Friday, September 05, 2008

Justin Clamp To The Rescue

Working on that pipeline job last week provided some tough shooting in mid day sunlight. The welding crew work under a blue canopy along side a tracker which carried the juice to run the welders. This was our first day on site and the welding crew was shut down after just a few minutes of shooting. The welding crew was working without a supervisor on site and because of that, they had to stop working.

Apparently, their where a few welders being trained and the on site supervisor was conducting the training. Who knows, I managed to get a few shots before the work ended.

You can see from the photo below, I have clamped a Nikon SB-800 using a Justin Clamp to the overhead canopy.

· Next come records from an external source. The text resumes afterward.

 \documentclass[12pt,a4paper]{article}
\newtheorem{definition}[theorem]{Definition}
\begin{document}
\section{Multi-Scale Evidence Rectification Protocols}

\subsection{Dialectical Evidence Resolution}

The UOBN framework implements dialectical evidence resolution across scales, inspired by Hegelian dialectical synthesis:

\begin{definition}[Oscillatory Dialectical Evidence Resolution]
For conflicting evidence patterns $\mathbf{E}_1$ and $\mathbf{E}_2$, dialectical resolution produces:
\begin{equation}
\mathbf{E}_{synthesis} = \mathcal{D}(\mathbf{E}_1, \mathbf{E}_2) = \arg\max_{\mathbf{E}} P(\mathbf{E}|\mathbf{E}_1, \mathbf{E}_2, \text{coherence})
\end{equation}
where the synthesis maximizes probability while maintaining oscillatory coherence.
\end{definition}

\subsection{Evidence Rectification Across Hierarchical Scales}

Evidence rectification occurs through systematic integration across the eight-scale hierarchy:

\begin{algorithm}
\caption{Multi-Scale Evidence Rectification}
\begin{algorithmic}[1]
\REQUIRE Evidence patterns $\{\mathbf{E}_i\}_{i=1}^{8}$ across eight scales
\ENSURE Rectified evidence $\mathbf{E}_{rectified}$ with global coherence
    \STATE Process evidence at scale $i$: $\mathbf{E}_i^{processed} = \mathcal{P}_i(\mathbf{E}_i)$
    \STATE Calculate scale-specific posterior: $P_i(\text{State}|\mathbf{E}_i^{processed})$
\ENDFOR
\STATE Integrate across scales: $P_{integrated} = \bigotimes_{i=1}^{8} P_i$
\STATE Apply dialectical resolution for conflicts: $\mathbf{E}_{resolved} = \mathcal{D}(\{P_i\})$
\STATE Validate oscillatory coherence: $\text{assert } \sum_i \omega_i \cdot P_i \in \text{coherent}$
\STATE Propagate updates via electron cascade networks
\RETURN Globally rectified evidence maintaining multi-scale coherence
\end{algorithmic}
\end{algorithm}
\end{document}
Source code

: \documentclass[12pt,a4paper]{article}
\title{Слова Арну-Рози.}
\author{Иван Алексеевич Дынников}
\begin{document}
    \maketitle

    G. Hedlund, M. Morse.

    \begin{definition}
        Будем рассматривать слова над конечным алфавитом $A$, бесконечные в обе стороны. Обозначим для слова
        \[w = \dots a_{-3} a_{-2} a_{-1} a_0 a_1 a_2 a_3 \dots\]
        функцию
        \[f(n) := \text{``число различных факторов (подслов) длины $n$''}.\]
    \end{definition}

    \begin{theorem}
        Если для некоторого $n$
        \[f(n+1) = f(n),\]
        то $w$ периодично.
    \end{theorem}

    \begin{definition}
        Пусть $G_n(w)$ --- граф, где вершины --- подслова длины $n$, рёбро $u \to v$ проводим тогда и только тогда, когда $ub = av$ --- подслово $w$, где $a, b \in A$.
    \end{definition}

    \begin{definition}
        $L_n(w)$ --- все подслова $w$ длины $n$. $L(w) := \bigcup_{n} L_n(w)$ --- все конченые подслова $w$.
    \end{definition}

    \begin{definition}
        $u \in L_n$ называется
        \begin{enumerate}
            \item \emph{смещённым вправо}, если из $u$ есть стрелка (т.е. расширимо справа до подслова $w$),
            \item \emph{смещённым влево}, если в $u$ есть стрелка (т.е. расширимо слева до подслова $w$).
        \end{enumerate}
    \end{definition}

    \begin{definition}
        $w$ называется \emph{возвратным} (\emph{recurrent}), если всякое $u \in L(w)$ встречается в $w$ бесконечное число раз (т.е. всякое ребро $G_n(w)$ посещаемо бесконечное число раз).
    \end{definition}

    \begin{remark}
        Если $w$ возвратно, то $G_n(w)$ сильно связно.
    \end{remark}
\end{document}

I was firing this strobe using the CLS method.

By fastening the strobe to the canopy, my flash to subject distance remains the same as the crew move down the pipeline. This set up provided consistent flash exposures shot to shot, it also allowed me the opportunity to concentrate on composition instead of worrying about changing flash exposure.

1 comment:

David Tejada said...

It was brought to my attention by blog reader Pierre that the Exif data on the top photo shows that the flash did not fire.

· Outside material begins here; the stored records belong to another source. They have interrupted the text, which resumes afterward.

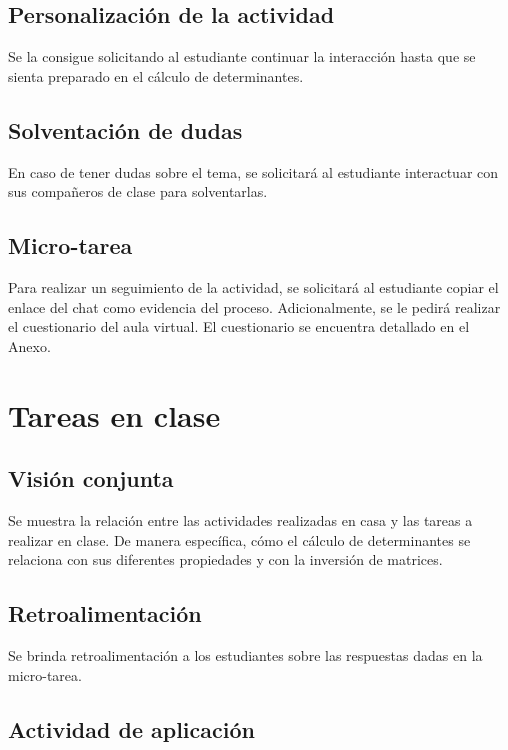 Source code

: \documentclass[a4,11pt]{aleph-notas}
\begin{document}
\subsection{Personalización de la actividad}

Se la consigue solicitando al estudiante continuar la interacción hasta que se sienta preparado en el cálculo de determinantes.

\subsection{Solventación de dudas}

En caso de tener dudas sobre el tema, se solicitará al estudiante interactuar con sus compañeros de clase para solventarlas.

\subsection{Micro-tarea}

Para realizar un seguimiento de la actividad, se solicitará al estudiante copiar el enlace del chat como evidencia del proceso. Adicionalmente, se le pedirá realizar el cuestionario del aula virtual. El cuestionario se encuentra detallado en el Anexo.

\section{Tareas en clase}

\subsection{Visión conjunta}

Se muestra la relación entre las actividades realizadas en casa y las tareas a realizar en clase. De manera específica, cómo el cálculo de determinantes se relaciona con sus diferentes propiedades y con la inversión de matrices.

\subsection{Retroalimentación}

Se brinda retroalimentación a los estudiantes sobre las respuestas dadas en la micro-tarea.

\subsection{Actividad de aplicación}
\end{document}
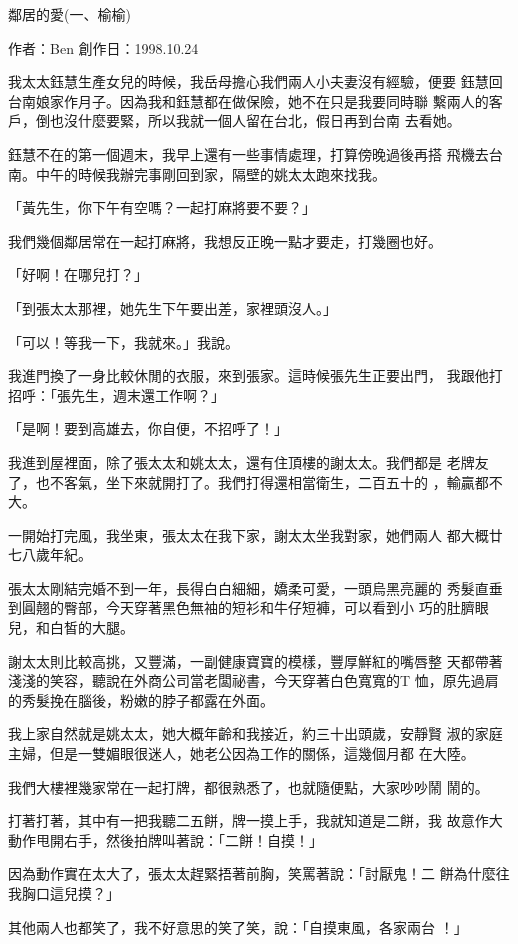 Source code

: 鄰居的愛(一、榆榆)

作者：Ben
創作日：1998.10.24

我太太鈺慧生產女兒的時候，我岳母擔心我們兩人小夫妻沒有經驗，便要
鈺慧回台南娘家作月子。因為我和鈺慧都在做保險，她不在只是我要同時聯
繫兩人的客戶，倒也沒什麼要緊，所以我就一個人留在台北，假日再到台南
去看她。

鈺慧不在的第一個週末，我早上還有一些事情處理，打算傍晚過後再搭
飛機去台南。中午的時候我辦完事剛回到家，隔壁的姚太太跑來找我。

「黃先生，你下午有空嗎？一起打麻將要不要？」

我們幾個鄰居常在一起打麻將，我想反正晚一點才要走，打幾圈也好。

「好啊！在哪兒打？」

「到張太太那裡，她先生下午要出差，家裡頭沒人。」

「可以！等我一下，我就來。」我說。

我進門換了一身比較休閒的衣服，來到張家。這時候張先生正要出門，
我跟他打招呼：「張先生，週末還工作啊？」

「是啊！要到高雄去，你自便，不招呼了！」

我進到屋裡面，除了張太太和姚太太，還有住頂樓的謝太太。我們都是
老牌友了，也不客氣，坐下來就開打了。我們打得還相當衛生，二百五十的
，輸贏都不大。

一開始打完風，我坐東，張太太在我下家，謝太太坐我對家，她們兩人
都大概廿七八歲年紀。

張太太剛結完婚不到一年，長得白白細細，嬌柔可愛，一頭烏黑亮麗的
秀髮直垂到圓翹的臀部，今天穿著黑色無袖的短衫和牛仔短褲，可以看到小
巧的肚臍眼兒，和白皙的大腿。

謝太太則比較高挑，又豐滿，一副健康寶寶的模樣，豐厚鮮紅的嘴唇整
天都帶著淺淺的笑容，聽說在外商公司當老闆祕書，今天穿著白色寬寬的T
恤，原先過肩的秀髮挽在腦後，粉嫩的脖子都露在外面。

我上家自然就是姚太太，她大概年齡和我接近，約三十出頭歲，安靜賢
淑的家庭主婦，但是一雙媚眼很迷人，她老公因為工作的關係，這幾個月都
在大陸。

我們大樓裡幾家常在一起打牌，都很熟悉了，也就隨便點，大家吵吵鬧
鬧的。

打著打著，其中有一把我聽二五餅，牌一摸上手，我就知道是二餅，我
故意作大動作甩開右手，然後拍牌叫著說：「二餅！自摸！」

因為動作實在太大了，張太太趕緊捂著前胸，笑罵著說：「討厭鬼！二
餅為什麼往我胸口這兒摸？」

其他兩人也都笑了，我不好意思的笑了笑，說：「自摸東風，各家兩台
！」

How right he is. I rarely look at the Exif data of my photos. When shooting several shots in sequence it is not unlikely that strobes will misfire or do not recycle fast enough thus producing weak results.

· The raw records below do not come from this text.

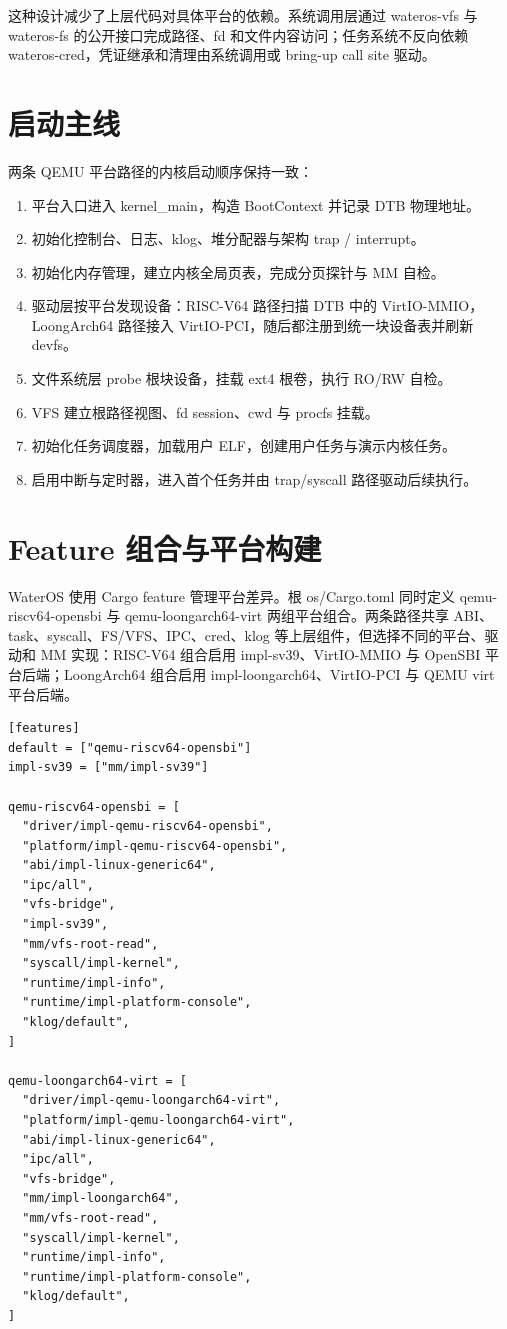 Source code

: \documentclass[12pt,openany,oneside,AutoFakeBold=true]{ctexbook}
\newcommand{\code}[1]{\textnormal{\rmfamily #1}}
\begin{document}
这种设计减少了上层代码对具体平台的依赖。系统调用层通过 \code{wateros-vfs} 与 \code{wateros-fs} 的公开接口完成路径、fd 和文件内容访问；任务系统不反向依赖 \code{wateros-cred}，凭证继承和清理由系统调用或 bring-up call site 驱动。

\section{启动主线}

两条 QEMU 平台路径的内核启动顺序保持一致：

\begin{enumerate}
  \item 平台入口进入 \code{kernel\_main}，构造 \code{BootContext} 并记录 DTB 物理地址。
  \item 初始化控制台、日志、klog、堆分配器与架构 trap / interrupt。
  \item 初始化内存管理，建立内核全局页表，完成分页探针与 MM 自检。
  \item 驱动层按平台发现设备：RISC-V64 路径扫描 DTB 中的 VirtIO-MMIO，LoongArch64 路径接入 VirtIO-PCI，随后都注册到统一块设备表并刷新 devfs。
  \item 文件系统层 probe 根块设备，挂载 ext4 根卷，执行 RO/RW 自检。
  \item VFS 建立根路径视图、fd session、cwd 与 procfs 挂载。
  \item 初始化任务调度器，加载用户 ELF，创建用户任务与演示内核任务。
  \item 启用中断与定时器，进入首个任务并由 trap/syscall 路径驱动后续执行。
\end{enumerate}

\section{Feature 组合与平台构建}

WaterOS 使用 Cargo feature 管理平台差异。根 \code{os/Cargo.toml} 同时定义 \code{qemu-riscv64-opensbi} 与 \code{qemu-loongarch64-virt} 两组平台组合。两条路径共享 ABI、task、syscall、FS/VFS、IPC、cred、klog 等上层组件，但选择不同的平台、驱动和 MM 实现：RISC-V64 组合启用 \code{impl-sv39}、VirtIO-MMIO 与 OpenSBI 平台后端；LoongArch64 组合启用 \code{impl-loongarch64}、VirtIO-PCI 与 QEMU virt 平台后端。

\begin{lstlisting}
[features]
default = ["qemu-riscv64-opensbi"]
impl-sv39 = ["mm/impl-sv39"]

qemu-riscv64-opensbi = [
  "driver/impl-qemu-riscv64-opensbi",
  "platform/impl-qemu-riscv64-opensbi",
  "abi/impl-linux-generic64",
  "ipc/all",
  "vfs-bridge",
  "impl-sv39",
  "mm/vfs-root-read",
  "syscall/impl-kernel",
  "runtime/impl-info",
  "runtime/impl-platform-console",
  "klog/default",
]

qemu-loongarch64-virt = [
  "driver/impl-qemu-loongarch64-virt",
  "platform/impl-qemu-loongarch64-virt",
  "abi/impl-linux-generic64",
  "ipc/all",
  "vfs-bridge",
  "mm/impl-loongarch64",
  "mm/vfs-root-read",
  "syscall/impl-kernel",
  "runtime/impl-info",
  "runtime/impl-platform-console",
  "klog/default",
]
\end{lstlisting}
\end{document}
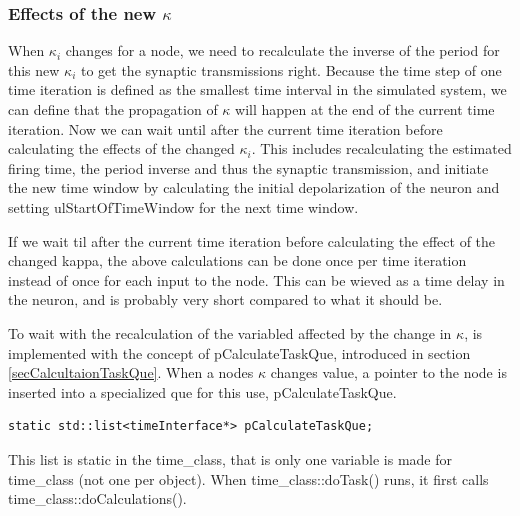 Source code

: 
			\subsubsection{Effects of the new $\kappa$}
			When $\kappa_i$ changes for a node, we need to recalculate the inverse of the period for this new $\kappa_i$ to get the synaptic transmissions right.
			Because the time step of one time iteration is defined as the smallest time interval in the simulated system, we can define that the propagation of $\kappa$ will happen at the end of the current time iteration. %
			Now %
			 we can wait until after the current time iteration before calculating the effects of the changed $\kappa_i$.
			This includes recalculating the estimated firing time, the period inverse and thus the synaptic transmission, and initiate the new time window by calculating the initial depolarization of the neuron and setting 
				ulStartOfTimeWindow for the next time window.

			If we wait til after the current time iteration before calculating the effect of the changed kappa, the above calculations can be done once per time iteration instead of once for each input to the node.
			This can be wieved as a time delay in the neuron, and is probably  very short compared to what it should be. %


			To wait with the recalculation of the variabled affected by the change in $\kappa$, is implemented with the concept of pCalculateTaskQue, introduced in section \ref{secCalcultaionTaskQue}.
			When a nodes $\kappa$ changes value, a pointer to the node is inserted into a specialized que for this use, pCalculateTaskQue.
\begin{lstlisting}
static std::list<timeInterface*> pCalculateTaskQue;
\end{lstlisting}
			This list is static in the time\_class, that is only one variable is made for time\_class (not one per object).
			When time\_class::doTask() runs, it first calls time\_class::doCalculations().

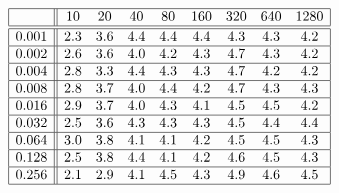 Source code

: \[
\begin{array}{|c||cccccccc|}
\hline 
& 10 & 20 & 40 & 80 & 160 & 320 & 640 & 1280\\
\hline \hline 
0.001 & 2.3 & 3.6 & 4.4 & 4.4 & 4.4 & 4.3 & 4.3 & 4.2 \\ \hline 
0.002 & 2.6 & 3.6 & 4.0 & 4.2 & 4.3 & 4.7 & 4.3 & 4.2 \\ \hline 
0.004 & 2.8 & 3.3 & 4.4 & 4.3 & 4.3 & 4.7 & 4.2 & 4.2 \\ \hline 
0.008 & 2.8 & 3.7 & 4.0 & 4.4 & 4.2 & 4.7 & 4.3 & 4.3 \\ \hline 
0.016 & 2.9 & 3.7 & 4.0 & 4.3 & 4.1 & 4.5 & 4.5 & 4.2 \\ \hline 
0.032 & 2.5 & 3.6 & 4.3 & 4.3 & 4.3 & 4.5 & 4.4 & 4.4 \\ \hline 
0.064 & 3.0 & 3.8 & 4.1 & 4.1 & 4.2 & 4.5 & 4.5 & 4.3 \\ \hline 
0.128 & 2.5 & 3.8 & 4.4 & 4.1 & 4.2 & 4.6 & 4.5 & 4.3 \\ \hline 
0.256 & 2.1 & 2.9 & 4.1 & 4.5 & 4.3 & 4.9 & 4.6 & 4.5 \\ \hline 
\end{array}
\]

Assuming the strobe fired on all shots with some weaker than others, I processed all the images where the composition worked best not paying attention weather the strobe actually fired or not.

When I return from Detroit, I will look at my files and indeed upload one where the strobe did fire.

Thanks for pointing this out to me Pierre. I want to be very actuate with the images I post on this blog and by no means intend to mislead or misrepresent technique.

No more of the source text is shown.